Models used include self, peer, familiar/unfamiliar adult, and point-of-view, all showing effectiveness. Meta-analyses report no differences between VM and self-modeling (52) or between first- and third-person perspectives (53). Our review found no superiority among peer, adult, or other models (19, 21, 34, 36). The VM also supports skills such as pretend play, shopping, handwashing, and dressing (49, 54), and demonstrates faster learning and better generalization than in vivo modeling (19). Lee (2014) noted that, unlike VM, in vivo modeling did not generalize elimination in toileting (34).
Findings indicate that real-world training enhances self-care learning. Most studies used home and school settings (21, 34, 38). Implementers — teachers or parents — provide critical social context. Clinic/school staff were usually qualified; parental qualifications rarely reported. Higher parental education improved awareness of non-practice consequences, enhancing VM implementation and outcomes (45).
Studies show VM is often combined with other behavioral techniques when self-care tasks are too complex for visual learning alone (23, 35, 39, 41). Choice of complementary strategies depends on the child’s abilities and support needs. Following the principle of just-right challenge, activities should allow successful completion with minimal effort (55), and different techniques can be used at different stages of learning (22, 41). Most included studies applied strategies such as prompting, chaining, reinforcement, and verbal or gestural cues to align with this principle (21, 22, 33-35, 39, 41).
About 95% of studies reported skill improvements, with one exception likely due to a small sample size (37). The VM is cost-efficient, time-saving, and requires few sessions (19, 33). Toileting and toothbrushing were most frequently targeted, likely because their multi-step nature and children’s auditory processing difficulties make visual instruction more effective than verbal guidance for these tasks (56).
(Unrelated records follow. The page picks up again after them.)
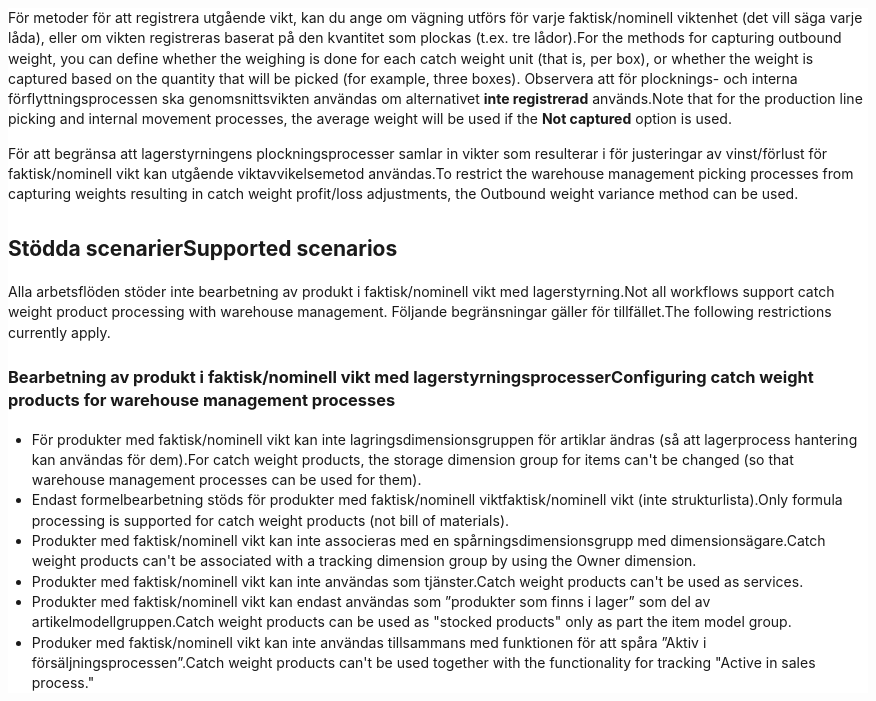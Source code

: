 <span data-ttu-id="19c0c-163">För metoder för att registrera utgående vikt, kan du ange om vägning utförs för varje faktisk/nominell viktenhet (det vill säga varje låda), eller om vikten registreras baserat på den kvantitet som plockas (t.ex. tre lådor).</span><span class="sxs-lookup"><span data-stu-id="19c0c-163">For the methods for capturing outbound weight, you can define whether the weighing is done for each catch weight unit (that is, per box), or whether the weight is captured based on the quantity that will be picked (for example, three boxes).</span></span> <span data-ttu-id="19c0c-164">Observera att för plocknings- och interna förflyttningsprocessen ska genomsnittsvikten användas om alternativet **inte registrerad** används.</span><span class="sxs-lookup"><span data-stu-id="19c0c-164">Note that for the production line picking and internal movement processes, the average weight will be used if the **Not captured** option is used.</span></span>

<span data-ttu-id="19c0c-165">För att begränsa att lagerstyrningens plockningsprocesser samlar in vikter som resulterar i för justeringar av vinst/förlust för faktisk/nominell vikt kan utgående viktavvikelsemetod användas.</span><span class="sxs-lookup"><span data-stu-id="19c0c-165">To restrict the warehouse management picking processes from capturing weights resulting in catch weight profit/loss adjustments, the Outbound weight variance method can be used.</span></span>

## <a name="supported-scenarios"></a><span data-ttu-id="19c0c-166">Stödda scenarier</span><span class="sxs-lookup"><span data-stu-id="19c0c-166">Supported scenarios</span></span>

<span data-ttu-id="19c0c-167">Alla arbetsflöden stöder inte bearbetning av produkt i faktisk/nominell vikt med lagerstyrning.</span><span class="sxs-lookup"><span data-stu-id="19c0c-167">Not all workflows support catch weight product processing with warehouse management.</span></span> <span data-ttu-id="19c0c-168">Följande begränsningar gäller för tillfället.</span><span class="sxs-lookup"><span data-stu-id="19c0c-168">The following restrictions currently apply.</span></span>
 
### <a name="configuring-catch-weight-products-for-warehouse-management-processes"></a><span data-ttu-id="19c0c-169">Bearbetning av produkt i faktisk/nominell vikt med lagerstyrningsprocesser</span><span class="sxs-lookup"><span data-stu-id="19c0c-169">Configuring catch weight products for warehouse management processes</span></span>

- <span data-ttu-id="19c0c-170">För produkter med faktisk/nominell vikt kan inte lagringsdimensionsgruppen för artiklar ändras (så att lagerprocess hantering kan användas för dem).</span><span class="sxs-lookup"><span data-stu-id="19c0c-170">For catch weight products, the storage dimension group for items can't be changed (so that warehouse management processes can be used for them).</span></span>
- <span data-ttu-id="19c0c-171">Endast formelbearbetning stöds för produkter med faktisk/nominell viktfaktisk/nominell vikt (inte strukturlista).</span><span class="sxs-lookup"><span data-stu-id="19c0c-171">Only formula processing is supported for catch weight products (not bill of materials).</span></span>
- <span data-ttu-id="19c0c-172">Produkter med faktisk/nominell vikt kan inte associeras med en spårningsdimensionsgrupp med dimensionsägare.</span><span class="sxs-lookup"><span data-stu-id="19c0c-172">Catch weight products can't be associated with a tracking dimension group by using the Owner dimension.</span></span>
- <span data-ttu-id="19c0c-173">Produkter med faktisk/nominell vikt kan inte användas som tjänster.</span><span class="sxs-lookup"><span data-stu-id="19c0c-173">Catch weight products can't be used as services.</span></span>
- <span data-ttu-id="19c0c-174">Produkter med faktisk/nominell vikt kan endast användas som ”produkter som finns i lager” som del av artikelmodellgruppen.</span><span class="sxs-lookup"><span data-stu-id="19c0c-174">Catch weight products can be used as "stocked products" only as part the item model group.</span></span>
- <span data-ttu-id="19c0c-175">Produker med faktisk/nominell vikt kan inte användas tillsammans med funktionen för att spåra ”Aktiv i försäljningsprocessen”.</span><span class="sxs-lookup"><span data-stu-id="19c0c-175">Catch weight products can't be used together with the functionality for tracking "Active in sales process."</span></span>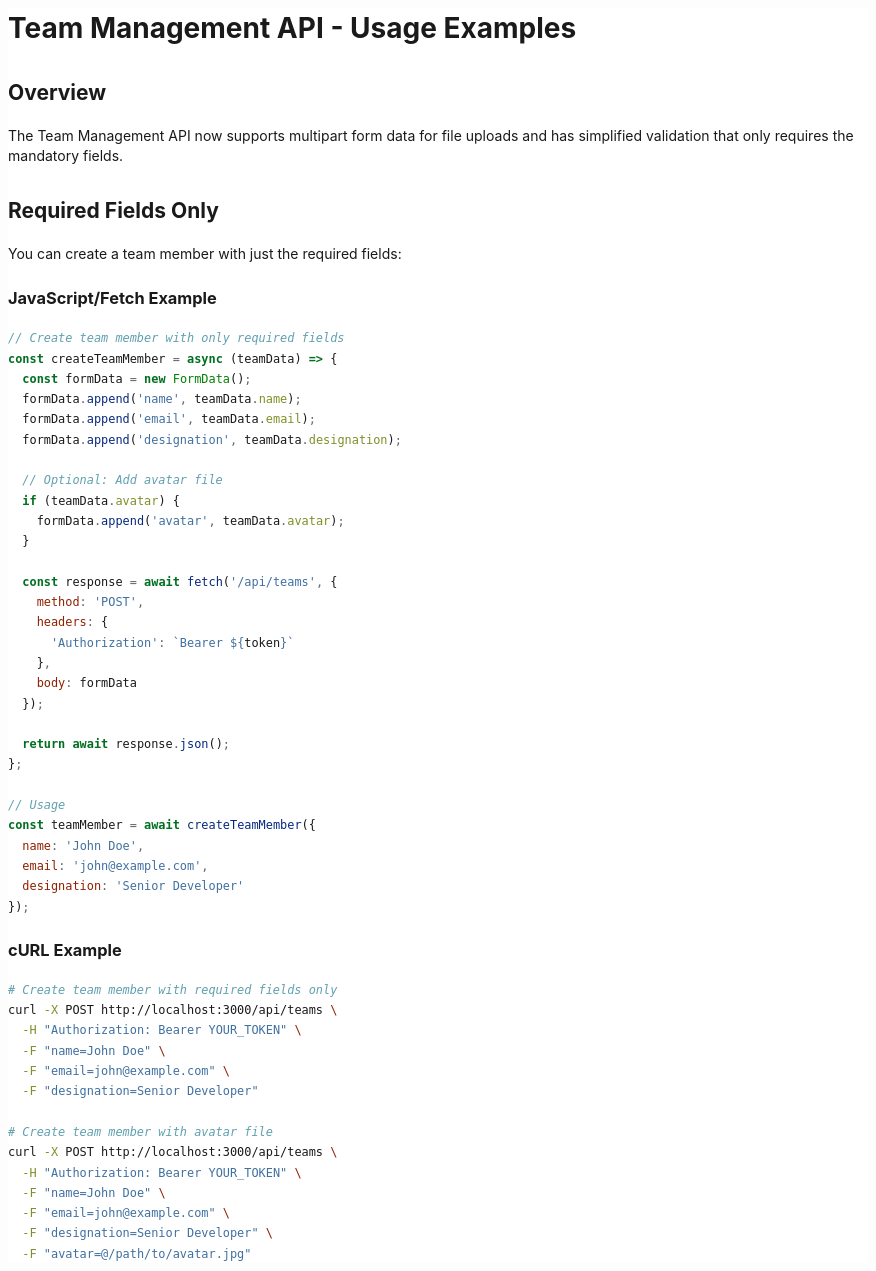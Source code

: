 # Team Management API - Usage Examples

## Overview

The Team Management API now supports multipart form data for file uploads and has simplified validation that only requires the mandatory fields.

## Required Fields Only

You can create a team member with just the required fields:

### JavaScript/Fetch Example

```javascript
// Create team member with only required fields
const createTeamMember = async (teamData) => {
  const formData = new FormData();
  formData.append('name', teamData.name);
  formData.append('email', teamData.email);
  formData.append('designation', teamData.designation);
  
  // Optional: Add avatar file
  if (teamData.avatar) {
    formData.append('avatar', teamData.avatar);
  }

  const response = await fetch('/api/teams', {
    method: 'POST',
    headers: {
      'Authorization': `Bearer ${token}`
    },
    body: formData
  });

  return await response.json();
};

// Usage
const teamMember = await createTeamMember({
  name: 'John Doe',
  email: 'john@example.com',
  designation: 'Senior Developer'
});
```

### cURL Example

```bash
# Create team member with required fields only
curl -X POST http://localhost:3000/api/teams \
  -H "Authorization: Bearer YOUR_TOKEN" \
  -F "name=John Doe" \
  -F "email=john@example.com" \
  -F "designation=Senior Developer"

# Create team member with avatar file
curl -X POST http://localhost:3000/api/teams \
  -H "Authorization: Bearer YOUR_TOKEN" \
  -F "name=John Doe" \
  -F "email=john@example.com" \
  -F "designation=Senior Developer" \
  -F "avatar=@/path/to/avatar.jpg"
```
The VM was generally effective, but maintenance and generalization were inconsistently addressed. Ayres and Langone (53) reported variable generalization for grocery shopping and food preparation, likely due to task complexity and stimuli variability. No gender differences were found; Shalabi et al. explicitly confirmed this (40).
5.1. Conclusions
The VM effectively supports children with NDDs, especially ASD, in cost- and time-efficient ways. Clinicians and parents can use VM to teach self-care, enhancing independence and skill acquisition.
5.2. Implications
The VM should be applied across all NDDs, with consideration for ASD severity and appropriate behavioral techniques. Device selection allows customization, and familiar settings optimize outcomes. Slower playback and varied contexts support children with slower processing. Outcome metrics include task duration, number of prompts, and steps completed, while video perspective should align with the type of activity.
5.3. Limitations and Recommendations
Despite promising outcomes, several limitations should be noted. Variability in terminology, small sample sizes, and reliance on single-subject designs increase susceptibility to bias. Maintenance and generalization were inconsistently assessed, limiting understanding of long-term effects. Future research should prioritize standardized randomized controlled trials with larger, diverse samples, long-term follow-ups, and cross-cultural adaptation. Expanding studies to underrepresented NDDs, comparing intellectual versus motor impairments, and examining age-related differences will strengthen the evidence base. Integrating theoretical frameworks can guide intervention design by linking cognitive-perceptual profiles to model selection and video format.